Tem gente que lê aquelas “gotas de sabedoria”. Tem gente que lê horóscopo. Tem gente que tira tarô, que joga búzios, que lê versículos da Bíblia em busca de conselhos. Não desdenho do poder da oração (muito eu rezo no silêncio das horas noturnas), não desdenho do alcance da fé e das misteriosas energias impalpáveis que perpassam este mundo de descrença — acredito em boas vibrações, no poder do pensamento positivo e do amor autêntico. Mas quando estou perdida ou triste ou desconsolada, o que eu procuro mesmo é meu pesado volume de capa branca e creme, com seu perfil feminino feito a bico de pena: a Obra Poética de Sophia de Mello Breyner Andresen.
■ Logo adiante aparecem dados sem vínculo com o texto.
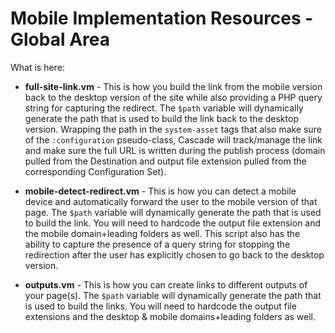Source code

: # Mobile Implementation Resources - Global Area #

What is here:

* **full-site-link.vm** - This is how you build the link from the mobile version back to the desktop version of the site while also providing a PHP query string for capturing the redirect. The `$path` variable will dynamically generate the path that is used to build the link back to the desktop version. Wrapping the path in the `system-asset` tags that also make sure of the `:configuration` pseudo-class, Cascade will track/manage the link and make sure the full URL is written during the publish process (domain pulled from the Destination and output file extension pulled from the corresponding Configuration Set).

* **mobile-detect-redirect.vm** - This is how you can detect a mobile device and automatically forward the user to the mobile version of that page. The `$path` variable will dynamically generate the path that is used to build the link. You will need to hardcode the output file extension and the mobile domain+leading folders as well. This script also has the ability to capture the presence of a query string for stopping the redirection after the user has explicitly chosen to go back to the desktop version.

* **outputs.vm** - This is how you can create links to different outputs of your page(s). The `$path` variable will dynamically generate the path that is used to build the links. You will need to hardcode the output file extensions and the desktop & mobile domains+leading folders as well.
Sophia é o meu orixá, meu gênio, meu travesseiro. Já borrei algumas páginas do volume tão adorado, já beijei a sua capa consoladora em um ou outro momento de alegria — ainda me lembro da tarde invernal, da caminhada pelas livrarias do Chiado, em Lisboa, atrás do livro que eu queria tanto e que só podia encontrar em terras lusitanas. Custou-me uns bons euros — mas era uma pechincha para a minha alma — e depois atravessei a praça, subi as ladeiras estreitas em direção ao Bairro Alto, carregando o volume enorme na bolsa, protegendo-o da fria chuva invernal enquanto um sol brilhava em mim, tamanha a satisfação de ter a obra de Sophia de Mello Breyner Andresen reunida para sempre sobre a minha mesa de trabalho.
Quando estou buscando uma palavra, um conforto, um estímulo; quando a energia me falta, ou me falta a criatividade, um passeio pela poesia de Sophia sempre me reanima, me incita, me guia. Sophia diz de mim sempre. E é usando do poema que me explico: “Aqui, deposta enfim a minha imagem, tudo o que é jogo e tudo o que é passagem, no interior das coisas canto nua. Aqui livre sou eu — eco da lua, e dos jardins, os gestos recebidos. E o tumulto dos gestos pressentidos, aqui sou eu em tudo quanto amei. Não por aquilo que só atravessei, não pelo meu rumor que só perdi, não pelos incertos atos que vivi. Mas por tudo de quanto ressoei, e em cujo amor de amor me eternizei.”